Even though President Obama has been able to push forward with policy making in his little remaining time in office, when it comes to the new nuclear deal with Iran, the president will most likely lose in a looming fight with a hostile Senate over the agreement, a political scientist at Georgia State University said.

Associate Professor Daniel P. Franklin, an expert on American chief executives, budgeting and the legislative process, said the deal is a classic example of how lame-duck presidents go about making policy.

Franklin is the author of “Pitiful Giants: Presidents in their Final Term” (Palgrave MacMillian, 2014) and “Politics and Film: Political Culture and Film in the United States” (Rowman and Littlefield, 2006), among other publications exploring political culture, executive powers and the relationships between the presidency and Congress.

“This is also an example of the limits of this type of policymaking,” Franklin said. “Without weighing in on the merits of the agreement itself, I predict the president will lose, and lose big.

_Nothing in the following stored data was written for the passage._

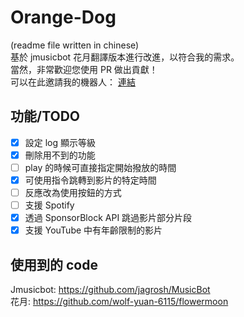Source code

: # Orange-Dog
(readme file written in chinese)  
基於 jmusicbot 花月翻譯版本進行改進，以符合我的需求。  
當然，非常歡迎您使用 PR 做出貢獻！  
可以在此邀請我的機器人： [連結](https://discord.com/oauth2/authorize?client_id=897545641662742540&scope=bot&permissions=70642768)
## 功能/TODO
- [x] 設定 log 顯示等級
- [x] 刪除用不到的功能
- [ ] play 的時候可直接指定開始撥放的時間
- [x] 可使用指令跳轉到影片的特定時間
- [ ] 反應改為使用按鈕的方式
- [ ] 支援 Spotify
- [x] 透過 SponsorBlock API 跳過影片部分片段
- [x] 支援 YouTube 中有年齡限制的影片
## 使用到的 code
Jmusicbot: https://github.com/jagrosh/MusicBot  
花月: https://github.com/wolf-yuan-6115/flowermoon  
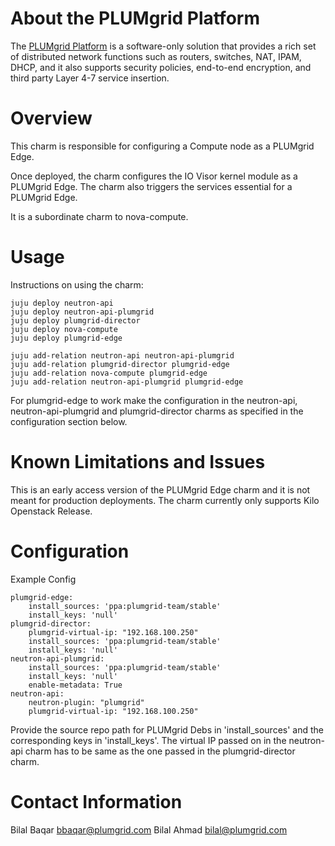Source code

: # About the PLUMgrid Platform

The [PLUMgrid Platform](http://www.plumgrid.com/technology/plumgrid-platform/) is a software-only solution that provides a rich set of distributed network functions such as routers, switches, NAT, IPAM, DHCP, and it also supports security policies, end-to-end encryption, and third party Layer 4-7 service insertion.


# Overview

This charm is responsible for configuring a Compute node as a PLUMgrid Edge. 

Once deployed, the charm configures the IO Visor kernel module as a PLUMgrid Edge. The charm also triggers the services essential for a PLUMgrid Edge.

It is a subordinate charm to nova-compute.

# Usage

Instructions on using the charm:

    juju deploy neutron-api
    juju deploy neutron-api-plumgrid
    juju deploy plumgrid-director
    juju deploy nova-compute
    juju deploy plumgrid-edge

    juju add-relation neutron-api neutron-api-plumgrid
    juju add-relation plumgrid-director plumgrid-edge
    juju add-relation nova-compute plumgrid-edge
    juju add-relation neutron-api-plumgrid plumgrid-edge

For plumgrid-edge to work make the configuration in the neutron-api, neutron-api-plumgrid and plumgrid-director charms as specified in the configuration section below.

# Known Limitations and Issues

This is an early access version of the PLUMgrid Edge charm and it is not meant for production deployments. The charm currently only supports Kilo Openstack Release.

# Configuration

Example Config

    plumgrid-edge:
        install_sources: 'ppa:plumgrid-team/stable'
        install_keys: 'null'
    plumgrid-director:
        plumgrid-virtual-ip: "192.168.100.250"
        install_sources: 'ppa:plumgrid-team/stable'
        install_keys: 'null'
    neutron-api-plumgrid:
        install_sources: 'ppa:plumgrid-team/stable'
        install_keys: 'null'
        enable-metadata: True
    neutron-api:
        neutron-plugin: "plumgrid"
        plumgrid-virtual-ip: "192.168.100.250"

Provide the source repo path for PLUMgrid Debs in 'install_sources' and the corresponding keys in 'install_keys'.
The virtual IP passed on in the neutron-api charm has to be same as the one passed in the plumgrid-director charm.

# Contact Information

Bilal Baqar <bbaqar@plumgrid.com>
Bilal Ahmad <bilal@plumgrid.com>
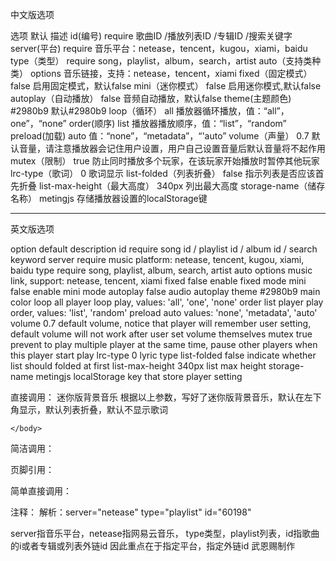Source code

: 中文版选项

选项	默认	描述
id(编号)	require	歌曲ID /播放列表ID /专辑ID /搜索关键字
server(平台)	require	音乐平台：netease，tencent，kugou，xiami，baidu
type（类型）	require	song，playlist，album，search，artist
auto（支持类种 类）	options	音乐链接，支持：netease，tencent，xiami
fixed（固定模式）	false	启用固定模式，默认false
mini（迷你模式）	false	启用迷你模式,默认false
autoplay（自动播放）	false	音频自动播放，默认false
theme(主题颜色)	#2980b9	默认#2980b9
loop（循环）	all	播放器循环播放，值：“all”，one”，“none”
order(顺序)	list	播放器播放顺序，值：“list”，“random”
preload(加载)	auto	值：“none”，“metadata”，“'auto”
volume（声量）	0.7	默认音量，请注意播放器会记住用户设置，用户自己设置音量后默认音量将不起作用
mutex（限制）	true	防止同时播放多个玩家，在该玩家开始播放时暂停其他玩家
lrc-type（歌词）	0	歌词显示
list-folded（列表折叠）	false	指示列表是否应该首先折叠
list-max-height（最大高度）	340px	列出最大高度
storage-name（储存名称）	metingjs	存储播放器设置的localStorage键

----------------------------------------------------------------------------------------------------------------------------------------------------------------------

英文版选项

option	default	description
id	require	song id / playlist id / album id / search keyword
server	require	music platform: netease, tencent, kugou, xiami, baidu
type	require	song, playlist, album, search, artist
auto	options	music link, support: netease, tencent, xiami
fixed	false	enable fixed mode
mini	false	enable mini mode
autoplay	false	audio autoplay
theme	#2980b9	main color
loop	all	player loop play, values: 'all', 'one', 'none'
order	list	player play order, values: 'list', 'random'
preload	auto	values: 'none', 'metadata', 'auto'
volume	0.7	default volume, notice that player will remember user setting, default volume will not work after user set volume themselves
mutex	true	prevent to play multiple player at the same time, pause other players when this player start play
lrc-type	0	lyric type
list-folded	false	indicate whether list should folded at first
list-max-height	340px	list max height
storage-name	metingjs	localStorage key that store player setting

直接调用：
迷你版背景音乐
根据以上参数，写好了迷你版背景音乐，默认在左下角显示，默认列表折叠，默认不显示歌词


<!DOCTYPE html>
<html>
	<head>
		<meta charset="utf-8" />
		<title></title>	
	<!-- require APlayer -->
	<link rel="stylesheet" href="https://cdn.jsdelivr.net/gh/wuenci666/wuenci@master/music/APlayer.min.css">
	<script src="https://cdn.jsdelivr.net/gh/wuenci666/wuenci@master/music/APlayer.min.js"></script>
	<!-- require MetingJS -->
	<script src="https://cdn.jsdelivr.net/gh/wuenci666/wuenci@master/music/Meting.min.js"></script>
	</head>
	<body>

<meting-js 
	server="netease" 
	type="playlist" 
	id="60198"
	fixed="true" 
	autoplay="true"
	loop="all"
	order="random"
	preload="auto"
	list-folded="ture"
	list-max-height="500px"
	lrc-type="1">
</meting-js>

	</body>
</html>


简洁调用：


<!--css-->
<link rel="stylesheet" href="https://cdn.jsdelivr.net/gh/wuenci666/wuenci@master/music/APlayer.min.css">
<!--js-->
	<script src="https://cdn.jsdelivr.net/gh/wuenci666/wuenci@master/music/APlayer.min.js"></script>
	<script src="https://cdn.jsdelivr.net/gh/wuenci666/wuenci@master/music/Meting.min.js"></script>
        <!--使用-->
	<meting-js 
	server="netease" 
	type="playlist" 
	id="60198"
	fixed="true" 
	autoplay="true"
	loop="all"
	order="random"
	preload="auto"
	list-folded="ture"
	list-max-height="500px"
	lrc-type="1">
	</meting-js>
	
	
页脚引用：


<link rel="stylesheet" href="https://cdn.jsdelivr.net/gh/wuenci666/wuenci@master/music/APlayer.min.css">
<script src="https://cdn.jsdelivr.net/gh/wuenci666/wuenci@master/music/APlayer.min.js"></script>
<script src="https://cdn.jsdelivr.net/gh/wuenci666/wuenci@master/music/Meting.min.js"></script>
<div>
<meting-js 
	server="netease" 
	type="playlist" 
	id="60198"
	fixed="true" 
	autoplay="true"
	loop="all"
	order="random"
	preload="auto"
	list-folded="ture"
	list-max-height="500px"
	lrc-type="1">
</meting-js>	
</div>


简单直接调用：


<!DOCTYPE html>
<html>
	<head>
		<meta charset="utf-8" />
		<title></title>	
	<!-- require APlayer -->
	<link rel="stylesheet" href="https://cdn.jsdelivr.net/gh/wuenci666/wuenci@master/music/APlayer.min.css">
	<script src="https://cdn.jsdelivr.net/gh/wuenci666/wuenci@master/music/APlayer.min.js"></script>
	<!-- require MetingJS -->
	<script src="https://cdn.jsdelivr.net/gh/wuenci666/wuenci@master/music/Meting.min.js"></script>
	</head>
	<body>
<meting-js server="netease" type="playlist" id="60198"></meting-js>
	</body>
</html>


注释：
 解析：server="netease" type="playlist" id="60198"

server指音乐平台，netease指网易云音乐， type类型，playlist列表，id指歌曲的i或者专辑或列表外链id
因此重点在于指定平台，指定外链id
武恩赐制作
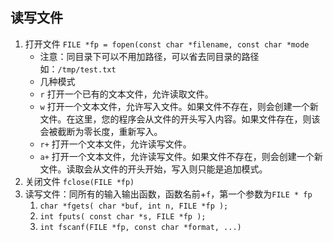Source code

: ## 读写文件
1. 打开文件 `FILE *fp = fopen(const char *filename, const char *mode ` 
    + 注意：同目录下可以不用加路径，可以省去同目录的路径如：`/tmp/test.txt`
    + 几种模式
    + `r`	打开一个已有的文本文件，允许读取文件。
    + `w`	打开一个文本文件，允许写入文件。如果文件不存在，则会创建一个新文件。在这里，您的程序会从文件的开头写入内容。如果文件存在，则该会被截断为零长度，重新写入。
    + `r+` 打开一个文本文件，允许读写文件。
    + `a+`	打开一个文本文件，允许读写文件。如果文件不存在，则会创建一个新文件。读取会从文件的开头开始，写入则只能是追加模式。
2. 关闭文件 `fclose(FILE *fp)`
3. 读写文件：同所有的输入输出函数，函数名前+`f`，第一个参数为`FILE * fp`
   1. `char *fgets( char *buf, int n, FILE *fp );`
   2. `int fputs( const char *s, FILE *fp );`
   3. `int fscanf(FILE *fp, const char *format, ...) `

Under the U.S. Constitution, treaties can only be entered with the approval of the Senate – a Senate controlled by the opposite party, and in which many senators have already condemned the agreement.

If the president pushes forward, the matter could make it to the judicial branch to determine the constitutionality of the agreement that the Obama Administration reached with Iran.

“There is no way that the Supreme Court will approve this as a non-binding agreement, not requiring the Advice and Consent of the Senate,” Franklin said. “That decision will be 9-0 in the Supreme Court, as this issue does not break along Democratic-Republican lines.

“And while this matter is held up in the courts, the Obama Administration will run out of time,” he explained. “This just isn’t going to happen.”